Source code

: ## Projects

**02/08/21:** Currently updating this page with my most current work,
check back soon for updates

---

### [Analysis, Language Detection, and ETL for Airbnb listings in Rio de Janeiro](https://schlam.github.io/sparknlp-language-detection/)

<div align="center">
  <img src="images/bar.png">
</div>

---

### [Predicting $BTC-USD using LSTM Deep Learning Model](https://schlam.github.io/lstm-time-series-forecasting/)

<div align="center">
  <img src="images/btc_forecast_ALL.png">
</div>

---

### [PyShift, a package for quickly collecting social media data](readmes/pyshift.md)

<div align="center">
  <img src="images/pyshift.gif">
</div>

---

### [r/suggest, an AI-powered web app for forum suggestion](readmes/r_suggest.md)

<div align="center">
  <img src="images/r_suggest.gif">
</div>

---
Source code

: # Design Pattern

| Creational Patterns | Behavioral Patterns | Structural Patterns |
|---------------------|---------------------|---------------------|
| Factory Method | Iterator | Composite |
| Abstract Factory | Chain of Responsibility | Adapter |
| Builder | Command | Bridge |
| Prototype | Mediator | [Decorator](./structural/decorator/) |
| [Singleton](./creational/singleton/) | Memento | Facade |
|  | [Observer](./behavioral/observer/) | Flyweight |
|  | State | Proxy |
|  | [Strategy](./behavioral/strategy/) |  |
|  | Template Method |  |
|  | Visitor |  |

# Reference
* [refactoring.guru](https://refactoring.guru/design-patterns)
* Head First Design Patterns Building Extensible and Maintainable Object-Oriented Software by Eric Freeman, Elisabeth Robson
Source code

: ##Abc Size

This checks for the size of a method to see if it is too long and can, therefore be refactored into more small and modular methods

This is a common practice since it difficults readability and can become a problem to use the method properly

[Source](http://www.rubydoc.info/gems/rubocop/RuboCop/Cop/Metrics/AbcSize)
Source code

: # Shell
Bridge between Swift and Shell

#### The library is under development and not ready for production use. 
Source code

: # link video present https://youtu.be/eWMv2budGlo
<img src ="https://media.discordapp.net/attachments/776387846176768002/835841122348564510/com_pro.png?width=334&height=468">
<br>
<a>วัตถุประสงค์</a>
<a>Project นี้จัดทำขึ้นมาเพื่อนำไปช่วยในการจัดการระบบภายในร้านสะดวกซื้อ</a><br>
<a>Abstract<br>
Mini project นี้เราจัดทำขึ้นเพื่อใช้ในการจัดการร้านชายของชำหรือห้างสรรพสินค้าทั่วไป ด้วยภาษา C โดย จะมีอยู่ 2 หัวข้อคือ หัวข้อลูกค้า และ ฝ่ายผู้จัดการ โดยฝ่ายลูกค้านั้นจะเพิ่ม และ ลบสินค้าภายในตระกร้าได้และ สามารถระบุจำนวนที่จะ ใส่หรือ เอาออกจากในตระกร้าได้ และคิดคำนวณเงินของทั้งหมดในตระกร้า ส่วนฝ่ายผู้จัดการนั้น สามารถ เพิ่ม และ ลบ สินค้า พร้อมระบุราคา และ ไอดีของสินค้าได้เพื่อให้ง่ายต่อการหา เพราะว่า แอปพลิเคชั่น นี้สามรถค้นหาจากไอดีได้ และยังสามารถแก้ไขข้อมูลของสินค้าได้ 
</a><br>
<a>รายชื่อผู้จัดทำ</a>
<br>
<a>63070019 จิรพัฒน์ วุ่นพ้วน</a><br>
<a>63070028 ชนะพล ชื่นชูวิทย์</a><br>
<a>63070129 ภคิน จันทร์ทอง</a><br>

---

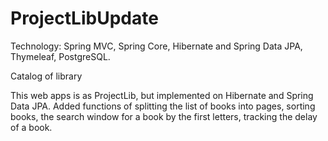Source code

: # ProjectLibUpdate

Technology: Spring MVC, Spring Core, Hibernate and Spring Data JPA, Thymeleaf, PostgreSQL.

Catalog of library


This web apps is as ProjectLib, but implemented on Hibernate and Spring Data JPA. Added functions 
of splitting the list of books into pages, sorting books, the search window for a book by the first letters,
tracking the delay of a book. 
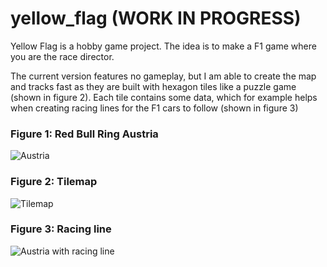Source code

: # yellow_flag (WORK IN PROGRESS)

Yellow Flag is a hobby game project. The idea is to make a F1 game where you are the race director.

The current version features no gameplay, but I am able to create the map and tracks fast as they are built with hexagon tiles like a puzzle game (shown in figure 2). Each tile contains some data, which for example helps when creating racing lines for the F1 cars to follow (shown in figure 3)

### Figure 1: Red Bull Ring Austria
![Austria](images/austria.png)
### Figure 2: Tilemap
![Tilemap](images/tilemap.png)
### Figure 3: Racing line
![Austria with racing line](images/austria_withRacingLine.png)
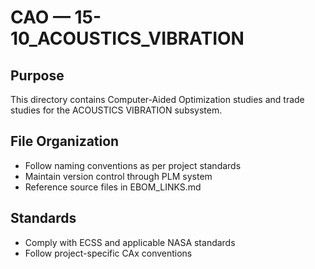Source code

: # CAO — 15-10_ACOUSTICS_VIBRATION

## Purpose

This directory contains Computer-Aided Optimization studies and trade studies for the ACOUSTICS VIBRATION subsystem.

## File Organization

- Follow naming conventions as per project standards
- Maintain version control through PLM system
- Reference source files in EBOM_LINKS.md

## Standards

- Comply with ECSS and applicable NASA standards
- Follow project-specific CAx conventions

What to work on => Counting only lines that contain the word "with", state how many appear in the entries, and add nothing.

Response => 4